イタリアから英国へ|ポルシェ911の歴史における重要モデル、2.5 S/Tの現在【後編】

Photography:Aston Parrott


英国にわたった"0721"の今


その後、S/Tは数人のイタリア人オーナーの手を経てからイギリスに辿り着き、オリジナルの姿を取り戻した。大きく張り出したフェンダーやいかにも競技車らしい佇まいを残すいっぽう、エンジンを始動する瞬間に大量の空気を吸い込むフラット6は、アイドリング時でさえ迫力あるサウンドを響かせる。ロールケージを潜り抜けた私は、タイトなサポートのレカロ製バケットシートに腰を落とし込んだ。



極めて軽量なうえ、レース仕様に仕上げられているので車内は恐ろしく騒々しく、同乗者が何を話したかは想像するしかないが、この点を除けば、S/Tをロードカーとして使うのに何の問題も見当たらない。クラッチは扱い易く、タイプ915の5速ギアボックスも操作は容易。ちなみに、S/Tには1速がドッグレッグだった初期のタイプ901ギアボックスも選択可能だった。もっとも、シフトストロークは大きく、2速に入れるとシフトレバーは右足のヒザあたりにやってくる。乗り心地は硬めだが我慢できないほどではなく、市街地をゆっくり流していてもまったく不満を覚えなかった。

エンジン回転数をさらに上げると、競技車というS/Tの出自は到底隠せなくなる。フラット6は様々な種類のノイズを発し始め、ショートストロークの2.5ℓエンジンは、いついかなるときでも8000rpmのレヴリミットを目指して回転数を上昇させようとする。素晴らしい感触のステアリングは、路面の微細な変化も余すところなくドライバーに伝える。このコンパクトで俊敏なマシンが、タルガ・フローリオで理想的なマシンとなり得た理由が、このときわかったような気がした。それはイタリアのヒルクライム戦でも、モンツァでも同じように有効だったはずだ。

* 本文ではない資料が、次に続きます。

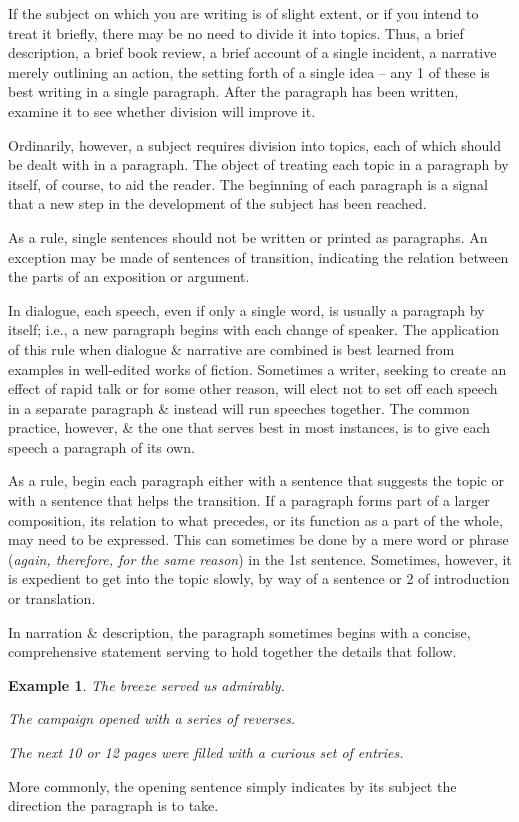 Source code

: \documentclass[oneside]{book}
\numberwithin{equation}{section}
\newtheorem{example}{Example}[chapter]
\begin{document}
If the subject on which you are writing is of slight extent, or if you intend to treat it briefly, there may be no need to divide it into topics. Thus, a brief description, a brief book review, a brief account of a single incident, a narrative merely outlining an action, the setting forth of a single idea -- any 1 of these is best writing in a single paragraph. After the paragraph has been written, examine it to see whether division will improve it.

Ordinarily, however, a subject requires division into topics, each of which should be dealt with in a paragraph. The object of treating each topic in a paragraph by itself, of course, to aid the reader. The beginning of each paragraph is a signal that a new step in the development of the subject has been reached.

As a rule, single sentences should not be written or printed as paragraphs. An exception may be made of sentences of transition, indicating the relation between the parts of an exposition or argument.

In dialogue, each speech, even if only a single word, is usually a paragraph by itself; i.e., a new paragraph begins with each change of speaker. The application of this rule when dialogue \& narrative are combined is best learned from examples in well-edited works of fiction. Sometimes a writer, seeking to create an effect of rapid talk or for some other reason, will elect not to set off each speech in a separate paragraph \& instead will run speeches together. The common practice, however, \& the one that serves best in most instances, is to give each speech a paragraph of its own.

As a rule, begin each paragraph either with a sentence that suggests the topic or with a sentence that helps the transition. If a paragraph forms part of a larger composition, its relation to what precedes, or its function as a part of the whole, may need to be expressed. This can sometimes be done by a mere word or phrase (\textit{again, therefore, for the same reason}) in the 1st sentence. Sometimes, however, it is expedient to get into the topic slowly, by way of a sentence or 2 of introduction or translation.

In narration \& description, the paragraph sometimes begins with a concise, comprehensive statement serving to hold together the details that follow.

\begin{example}
	The breeze served us admirably.
	
	The campaign opened with a series of reverses.
	
	The next 10 or 12 pages were filled with a curious set of entries.
\end{example}
 More commonly, the opening sentence simply indicates by its subject the direction the paragraph is to take.
\end{document}
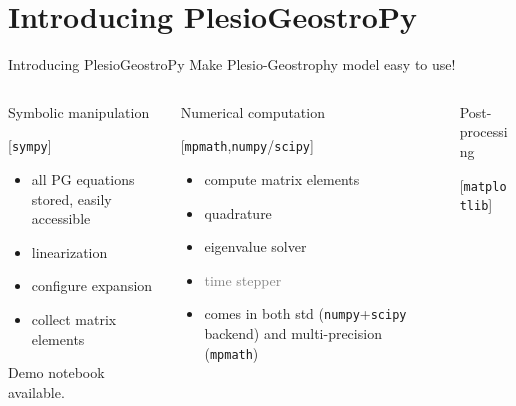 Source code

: \documentclass[11pt,aspectratio=169]{beamer}
\begin{document}
\section{Introducing PlesioGeostroPy}
\begin{frame}{Introducing PlesioGeostroPy}
    Make Plesio-Geostrophy model easy to use!
	\vspace{2em}

	\begin{columns}[t]
	\begin{column}{.32\linewidth}
		Symbolic manipulation

		[\texttt{sympy}]
		\begin{itemize}
			\item all PG equations stored, easily accessible
			\item linearization
			\item configure expansion
			\item collect matrix elements
		\end{itemize}
		\vspace{1em}

		Demo notebook available.
	\end{column}
	\begin{column}{.32\linewidth}
		Numerical computation

		[\texttt{mpmath},\texttt{numpy}/\texttt{scipy}]
		\begin{itemize}
			\item compute matrix elements
			\item quadrature
			\item eigenvalue solver
			\item \textcolor{gray}{time stepper}
			\item comes in both std (\texttt{numpy}+\texttt{scipy} backend) and multi-precision (\texttt{mpmath})
		\end{itemize}
	\end{column}
	\begin{column}{.25\linewidth}
		Post-processing

		[\texttt{matplotlib}]
	\end{column}
	\end{columns}
\end{frame}
\end{document}
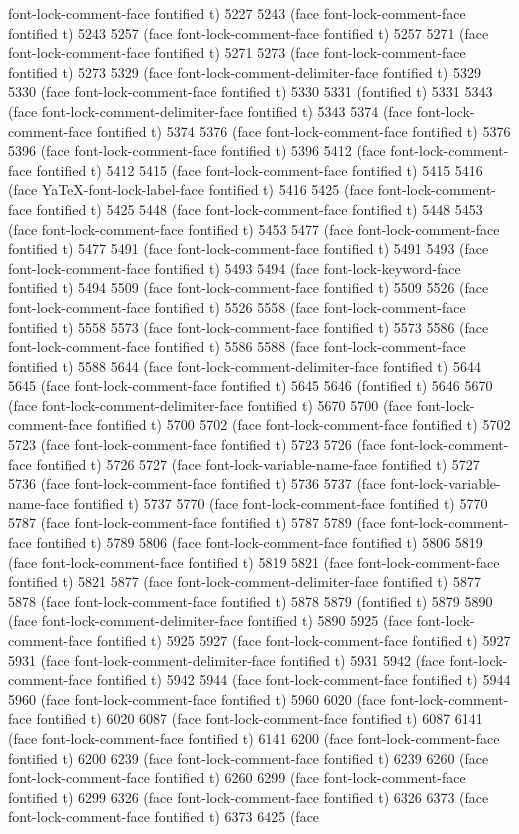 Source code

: {font-lock-comment-face fontified t) 5227 5243 (face font-lock-comment-face fontified t) 5243 5257 (face font-lock-comment-face fontified t) 5257 5271 (face font-lock-comment-face fontified t) 5271 5273 (face font-lock-comment-face fontified t) 5273 5329 (face font-lock-comment-delimiter-face fontified t) 5329 5330 (face font-lock-comment-face fontified t) 5330 5331 (fontified t) 5331 5343 (face font-lock-comment-delimiter-face fontified t) 5343 5374 (face font-lock-comment-face fontified t) 5374 5376 (face font-lock-comment-face fontified t) 5376 5396 (face font-lock-comment-face fontified t) 5396 5412 (face font-lock-comment-face fontified t) 5412 5415 (face font-lock-comment-face fontified t) 5415 5416 (face YaTeX-font-lock-label-face fontified t) 5416 5425 (face font-lock-comment-face fontified t) 5425 5448 (face font-lock-comment-face fontified t) 5448 5453 (face font-lock-comment-face fontified t) 5453 5477 (face font-lock-comment-face fontified t) 5477 5491 (face font-lock-comment-face fontified t) 5491 5493 (face font-lock-comment-face fontified t) 5493 5494 (face font-lock-keyword-face fontified t) 5494 5509 (face font-lock-comment-face fontified t) 5509 5526 (face font-lock-comment-face fontified t) 5526 5558 (face font-lock-comment-face fontified t) 5558 5573 (face font-lock-comment-face fontified t) 5573 5586 (face font-lock-comment-face fontified t) 5586 5588 (face font-lock-comment-face fontified t) 5588 5644 (face font-lock-comment-delimiter-face fontified t) 5644 5645 (face font-lock-comment-face fontified t) 5645 5646 (fontified t) 5646 5670 (face font-lock-comment-delimiter-face fontified t) 5670 5700 (face font-lock-comment-face fontified t) 5700 5702 (face font-lock-comment-face fontified t) 5702 5723 (face font-lock-comment-face fontified t) 5723 5726 (face font-lock-comment-face fontified t) 5726 5727 (face font-lock-variable-name-face fontified t) 5727 5736 (face font-lock-comment-face fontified t) 5736 5737 (face font-lock-variable-name-face fontified t) 5737 5770 (face font-lock-comment-face fontified t) 5770 5787 (face font-lock-comment-face fontified t) 5787 5789 (face font-lock-comment-face fontified t) 5789 5806 (face font-lock-comment-face fontified t) 5806 5819 (face font-lock-comment-face fontified t) 5819 5821 (face font-lock-comment-face fontified t) 5821 5877 (face font-lock-comment-delimiter-face fontified t) 5877 5878 (face font-lock-comment-face fontified t) 5878 5879 (fontified t) 5879 5890 (face font-lock-comment-delimiter-face fontified t) 5890 5925 (face font-lock-comment-face fontified t) 5925 5927 (face font-lock-comment-face fontified t) 5927 5931 (face font-lock-comment-delimiter-face fontified t) 5931 5942 (face font-lock-comment-face fontified t) 5942 5944 (face font-lock-comment-face fontified t) 5944 5960 (face font-lock-comment-face fontified t) 5960 6020 (face font-lock-comment-face fontified t) 6020 6087 (face font-lock-comment-face fontified t) 6087 6141 (face font-lock-comment-face fontified t) 6141 6200 (face font-lock-comment-face fontified t) 6200 6239 (face font-lock-comment-face fontified t) 6239 6260 (face font-lock-comment-face fontified t) 6260 6299 (face font-lock-comment-face fontified t) 6299 6326 (face font-lock-comment-face fontified t) 6326 6373 (face font-lock-comment-face fontified t) 6373 6425 (face }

8000rpm 近くに設定されたレッドライン。2.5ℓエンジンは275bhpを発生。燃料噴射装置を始めとする改良により170mph(約 272km/h )が可能だった。

それは古き佳き伝統に基づく、理想的なデュアルパーパスGTといって差し支えない。1970年代初頭、数多くのレーサーたちがシュトゥットガルト詣でを欠かさなかったのも当然のことだ。S/Tの文字はRSほどの知名度を手に入れられなかったかもしれないが、その真価を知る者たちは、ポルシェの歴史におけるこの911の重要性を正しく認識していることだろう。




1971年 ポルシェ911 2.5 S/T

エンジン:2464cc 空冷フラット6、ドライサンプ、
各バンクSOHC、ボッシュ機械式燃料噴射装置
最高出力:275bhp / 8000rpm 最大トルク:192lb-ft / 6300rpm
トランスミッション:5段 MT、後輪駆動 ステアリング:ラック&ピニオン
サスペンション(前):マクファーソン・ストラット、トーションバー、
テレスコピックダンパー、アンチロールバー
サスペンション(後):セミトレーリング・アーム、トーションバー、
テレスコピックダンパー、アンチロールバー
ブレーキ:ディスク 車重:930kg
性能:最高速度 170mph(約 272km/h )、0-60mph 加速 5.5秒

編集翻訳:大谷 達也 Transcreation: Tatsuya OTANI
Words:James Page Photography:Aston Parrott 取材協力:エキスポート56(export56.com)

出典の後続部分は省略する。